The UN body also noted that the prices for natural resources, one of the region’s cash cows, also fell last year amid fears about the potential for a Chinese economic slowdown.
For example, Brazil reported a 2 percent decline in FDI, and Chile a 29-percent decrease, while Argentina saw a decline of 25 percent. The South American sub-region was calculated to have received US$11.9 billion less in FDI than in 2013 compared to 2012, which meant that it fell 8 percent.
Despite the decrease, FDI to Brazil dwarfed total inflows to Mexico, the region’s second-largest economy. According to the ECLAC, Brazil received US$64.05 billion in 2013, while Mexico, the region’s second-largest economy, was again the second-largest recipient of FDI, with US$38.27 billion. Argentina in 2013 had foreign investment inflows totaling US$9.08 billion, making it the fifth-largest recipient in the South American sub-region in 2013.

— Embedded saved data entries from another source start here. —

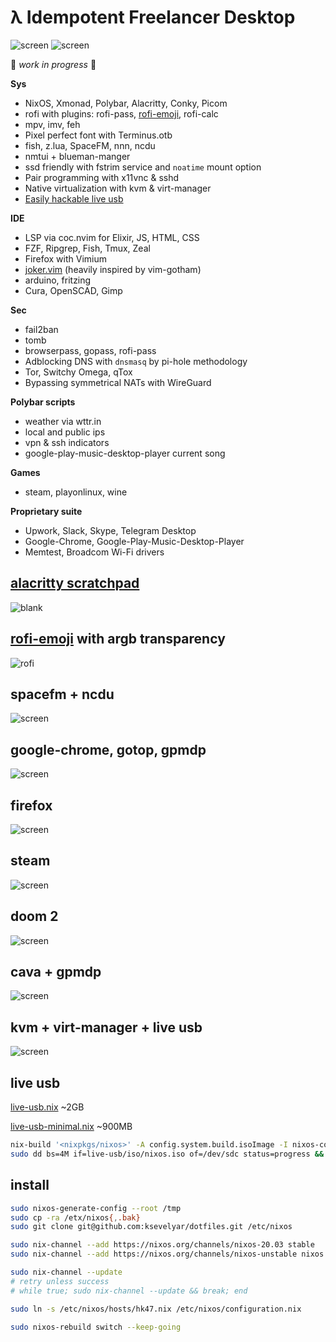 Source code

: # λ Idempotent Freelancer Desktop

![screen](https://i.imgur.com/fWKORz4.png)
![screen](https://i.imgur.com/fhAtYZY.png)

🍕 *work in progress* 🍕

**Sys**

* NixOS, Xmonad, Polybar, Alacritty, Conky, Picom
* rofi with plugins: rofi-pass, [rofi-emoji](#rofi-emoji-with-argb-transparency), rofi-calc
* mpv, imv, feh
* Pixel perfect font with Terminus.otb
* fish, z.lua, SpaceFM, nnn, ncdu
* nmtui + blueman-manger
* ssd friendly with fstrim service and `noatime` mount option
* Pair programming with x11vnc & sshd
* Native virtualization with kvm & virt-manager
* [Easily hackable live usb](#live-usb)

**IDE**

* LSP via coc.nvim for Elixir, JS, HTML, CSS
* FZF, Ripgrep, Fish, Tmux, Zeal
* Firefox with Vimium
* [joker.vim](https://github.com/ksevelyar/joker.vim) (heavily inspired by vim-gotham)
* arduino, fritzing
* Cura, OpenSCAD, Gimp

**Sec**

* fail2ban
* tomb
* browserpass, gopass, rofi-pass
* Adblocking DNS with `dnsmasq` by pi-hole methodology
* Tor, Switchy Omega, qTox
* Bypassing symmetrical NATs with WireGuard

**Polybar scripts**

* weather via wttr.in
* local and public ips
* vpn & ssh indicators
* google-play-music-desktop-player current song

**Games**

* steam, playonlinux, wine

**Proprietary suite**
* Upwork, Slack, Skype, Telegram Desktop
* Google-Chrome, Google-Play-Music-Desktop-Player
* Memtest, Broadcom Wi-Fi drivers

## [alacritty scratchpad](https://github.com/ksevelyar/dotfiles/blob/93dad4b540532e4feee2eb5c2a372d7273ac6102/home/.xmonad/xmonad.hs#L226-L228)

![blank](https://i.imgur.com/J5dE18O.png)

## [rofi-emoji](https://github.com/ksevelyar/dotfiles/tree/master/home/.config/rofi) with argb transparency

![rofi](https://i.imgur.com/oGVe1s2.png)

## spacefm + ncdu

![screen](https://i.imgur.com/amqrjk7.png)

## google-chrome, gotop, gpmdp

![screen](https://i.imgur.com/wiIFOdI.png)

## firefox

![screen](https://i.imgur.com/BYpqCbi.png)

## steam

![screen](https://i.imgur.com/GxNoW6l.png)

## doom 2

![screen](https://i.imgur.com/xXcIXu0.png)

## cava + gpmdp

![screen](https://i.imgur.com/Yvq668e.png)

## kvm + virt-manager + live usb

![screen](https://i.imgur.com/1n0SWwG.png)

## live usb

[live-usb.nix](https://github.com/ksevelyar/dotfiles/blob/master/live-usb.nix) ~2GB

[live-usb-minimal.nix](https://github.com/ksevelyar/dotfiles/blob/master/live-usb-minimal.nix) ~900MB

```sh
nix-build '<nixpkgs/nixos>' -A config.system.build.isoImage -I nixos-config=/etc/nixos/live-usb.nix -o live-usb
sudo dd bs=4M if=live-usb/iso/nixos.iso of=/dev/sdc status=progress && sync
```

## install

```sh
sudo nixos-generate-config --root /tmp
sudo cp -ra /etx/nixos{,.bak}
sudo git clone git@github.com:ksevelyar/dotfiles.git /etc/nixos

sudo nix-channel --add https://nixos.org/channels/nixos-20.03 stable
sudo nix-channel --add https://nixos.org/channels/nixos-unstable nixos

sudo nix-channel --update
# retry unless success
# while true; sudo nix-channel --update && break; end

sudo ln -s /etc/nixos/hosts/hk47.nix /etc/nixos/configuration.nix

sudo nixos-rebuild switch --keep-going
```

European countries constitute a major source of FDI for Brazil and South America in general, followed by the United States. The participation of Asian economies in the region’s FDI remained flat in 2013.
Despite the large importance given to FDI in economic analyses, ECLAC says there is still debate about the impact that FDI can have on economies.
“The impact of FDI depends to a great extent on the type of investment. Investments in technology-intensive sectors have more potential to contribute to development through knowledge transfer and local capacity-building. But FDI in high-tech manufacturing represents only a small proportion of the total and showed no change in 2013,” notes the report. Although figures for Argentina were not published, the report does suggest that in South America the natural resource sectors were the primary recipients of FDI and not technology-intensive sectors.
Correspondingly, the anticipated drop in next year’s investment figures should not have an impact on employment figures as analysis shows that no more than five percent of total employment in the region is attributable to foreign investment.
Outward direct investment
Although FDI is commonly associated with the inflow of capital from United States, European and Asian sources, ECLAC also addresses the increased importance of foreign investments coming from Latin American sources, known as outward FDI. While volatile, these have seen exponential growth since 1995 — when they were recorded to be at US$4 billion — and in 2013 outward FDI reached US$31.61 billion, down from US$47.19 billion.
The report seeks to explain that great variability in the outward FDI for Latin America is due to the fact that “large acquisitions and investment projects by a relatively small number of large companies from only a handful of countries.” As such, annual differences in their behaviour can have an oversized impact in regional trends.
For example, 2012 was a bumper year for Mexican and Chilean outward FDI at approximately US$22 billion for both countries. That outward FDI fell by more than 50 percent in Chile and only slightly less in Mexico, which was only partially compensated by massive jump in Colombian outward FDI.
In 2012 Colombian outward FDI had been negative, just like Brazil for the last three years. In the case of Brazil, the negative outflows means that Brazilian companies are borrowing capital from their affiliates located abroad.
Argentine outward FDI in 2013 was up on 2012, reaching US$1.2 billion from the US$1.05 recorded in 2012.